Starwood Hotels & Resorts has filed a lawsuit accusing Hilton Hotels Corp. and two former Starwood executives of corporate espionage in the development of Hilton’s new lifestyle brand.
Starwood said Ross Klein, global head of Hilton’s luxury and lifestyle brands, and Amar Lalvani, global head of luxury and lifestyle brand development, stole more than 100,000 electronic files before and after they joined Hilton. Starwood charges that Klein and Lalvani recruited other Starwood employees to help them.
Among the stolen materials, the lawsuit alleges, was confidential information about Starwood’s W brand, which Starwood said Hilton used in the development of its recently launched Denizen brand.
The lawsuit was filed in the U.S. District Court for the Southern District of New York.
"Starwood seeks to avoid litigation, but the egregiousness of the conduct and the volume of highly confidential documents taken left us no choice but to take this strong action to protect our brands and intellectual property for the benefit of our investors, associates, owners and customers," said Kenneth Siegel, Starwood’s chief administrative officer and general counsel.
"The wholesale looting of proprietary Starwood information, including a step-by-step playbook for creating a lifestyle luxury hotel brand, unfairly enabled Hilton to launch a new brand in only nine months instead of the usual three to five years."
Hilton said the lawsuit was without merit and that the company would vigorously defend itself.
"We fully intend to move forward on the development of our newest brand, Denizen Hotels," the company said.
The new brand was announced last month, although no deals for development have yet been signed.

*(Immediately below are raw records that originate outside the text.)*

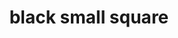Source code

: ---
layout: symbols
title: black small square
emoji: black_small_square
permalink: ▪.html
image: assets/img/3moji/black_small_square.png
---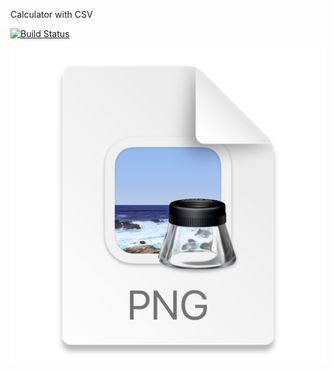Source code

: Calculator with CSV

[![Build Status](https://app.travis-ci.com/jcabral99/calc2.svg?branch=main)](https://app.travis-ci.com/jcabral99/calc2)

![img.png](img.png)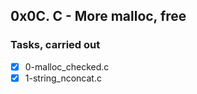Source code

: ## 0x0C. C - More malloc, free
### Tasks, carried out
- [x] 0-malloc_checked.c
- [x] 1-string_nconcat.c
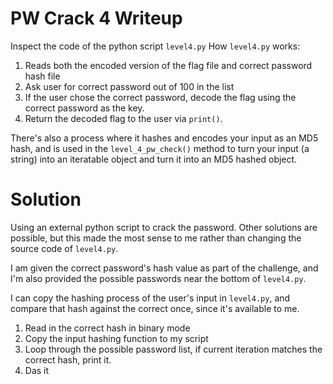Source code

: # PW Crack 4 Writeup
Inspect the code of the python script `level4.py`
How `level4.py` works:
1. Reads both the encoded version of the flag file and correct password hash file
2. Ask user for correct password out of 100 in the list
3. If the user chose the correct password, decode the flag using the correct password as the key.
4. Return the decoded flag to the user via `print()`.

There's also a process where it hashes and encodes your input as an MD5 hash, and is used in the `level_4_pw_check()` method to turn your input (a string) into an iteratable object and turn it into an MD5 hashed object.

# Solution
Using an external python script to crack the password. Other solutions are possible, but this made the most sense to me rather than changing the source code of `level4.py`.

I am given the correct password's hash value as part of the challenge, and I'm also provided the possible passwords near the bottom of `level4.py`.

I can copy the hashing process of the user's input in `level4.py`, and compare that hash against the correct once, since it's available to me.

1. Read in the correct hash in binary mode
2. Copy the input hashing function to my script
3. Loop through the possible password list, if current iteration matches the correct hash, print it.
4. Das it
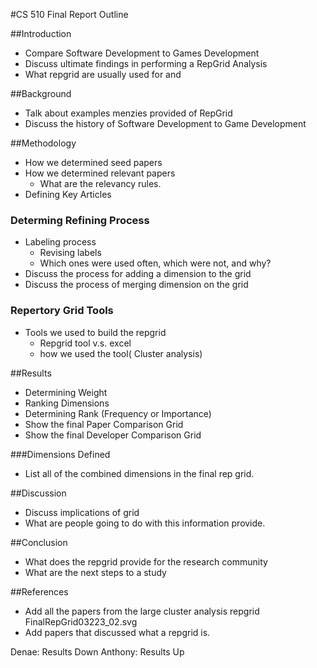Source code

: #CS 510 Final Report Outline

##Introduction

- Compare Software Development to Games Development
- Discuss ultimate findings in performing a RepGrid Analysis
- 	What repgrid are usually used for and 

##Background

- Talk about examples menzies provided of RepGrid
- Discuss the history of Software Development to Game Development

##Methodology

- How we determined seed papers
- How we determined relevant papers
	- What are the relevancy rules.
- Defining Key Articles

### Determing Refining Process
- Labeling process
	- Revising labels
	- Which ones were used often, which were not, and why?
- Discuss the process for adding a dimension to the grid
- Discuss the process of merging dimension on the grid

### Repertory Grid Tools
- Tools we used to build the repgrid
	- Repgrid tool v.s. excel
	- how we used the tool( Cluster analysis)

##Results

- Determining Weight
- Ranking Dimensions
- Determining Rank (Frequency or Importance)
- Show the final Paper Comparison Grid
- Show the final Developer Comparison Grid

###Dimensions Defined
- List all of the combined dimensions in the final rep grid.

##Discussion
 - Discuss implications of grid 
 - What are people going to do with this information provide.
 
##Conclusion

- What does the repgrid provide for the research community
- What are the next steps to a study 

##References
- Add all the papers from the large cluster analysis repgrid  FinalRepGrid03223_02.svg
- Add papers that discussed what a repgrid is.



Denae: Results Down
Anthony: Results Up
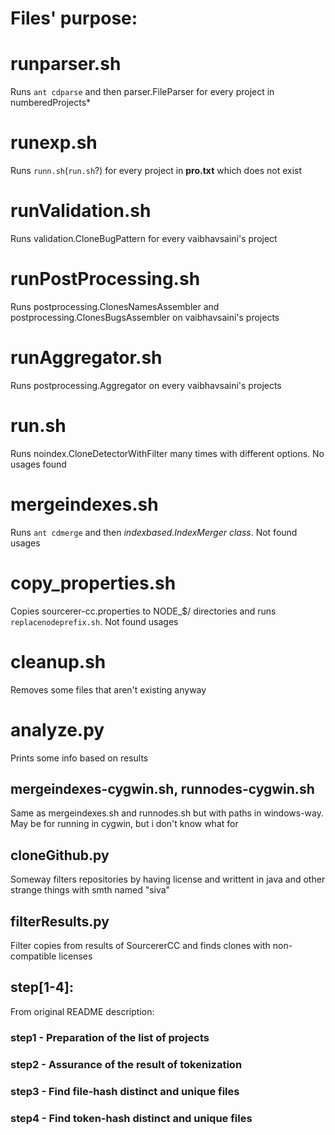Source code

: # Files' purpose:

# runparser.sh

Runs `ant cdparse` and then parser.FileParser for every project in numberedProjects\*

# runexp.sh

Runs `runn.sh`(`run.sh`?) for every project in **pro.txt** which does not exist

# runValidation.sh

Runs validation.CloneBugPattern for every vaibhavsaini's project

# runPostProcessing.sh

Runs postprocessing.ClonesNamesAssembler and postprocessing.ClonesBugsAssembler on vaibhavsaini's projects

# runAggregator.sh

Runs postprocessing.Aggregator on every vaibhavsaini's projects

# run.sh

Runs noindex.CloneDetectorWithFilter many times with different options. No usages found

# mergeindexes.sh

Runs `ant cdmerge` and then *indexbased.IndexMerger class*. Not found usages

# copy\_properties.sh

Copies sourcerer-cc.properties to NODE\_$/ directories and runs `replacenodeprefix.sh`. Not found usages

# cleanup.sh

Removes some files that aren't existing anyway

# analyze.py

Prints some info based on results

## mergeindexes-cygwin.sh, runnodes-cygwin.sh

Same as mergeindexes.sh and runnodes.sh but with paths in windows-way. May be for running in cygwin, but i don't know what for

## cloneGithub.py

Someway filters repositories by having license and writtent in java and other strange things with smth named "siva"

## filterResults.py

Filter copies from results of SourcererCC and finds clones with non-compatible licenses

## step[1-4]:

From original README description:

### step1 - Preparation of the list of projects
### step2 - Assurance of the result of tokenization
### step3 - Find file-hash distinct and unique files
### step4 - Find token-hash distinct and unique files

In November 2008, Starwood said it "initiated arbitration with Klein over the nonsolicitation provisions in his employment contract and separation agreement, and put Hilton on notice to preserve relevant information."
"Three months later, and just days before Hilton announced the launch of its new lifestyle brand, Starwood received from Hilton eight large boxes of hard-copy documents as well as computer hard drives, zip drives and thumb drives containing more than 100,000 electronic files downloaded from Starwood computers, much of it highly proprietary," Starwood said. "It was at this point that Starwood first became aware of the theft."
Starwood is seeking preliminary and permanent injunctive relief plus compensatory and punitive damages from Hilton, Klein and Lalvani.
The lawsuit seeks a court order prohibiting Hilton from using or benefiting from Starwood’s confidential information and requiring Hilton and the individual defendants to return all Starwood confidential information.
Starwood also wants Hilton and the individual defendants to certify the destruction of all materials derived from Starwood confidential information, including plans for the promotion and roll-out of Hilton’s Denizen brand.
This report was updated to add Hilton's response to the lawsuit.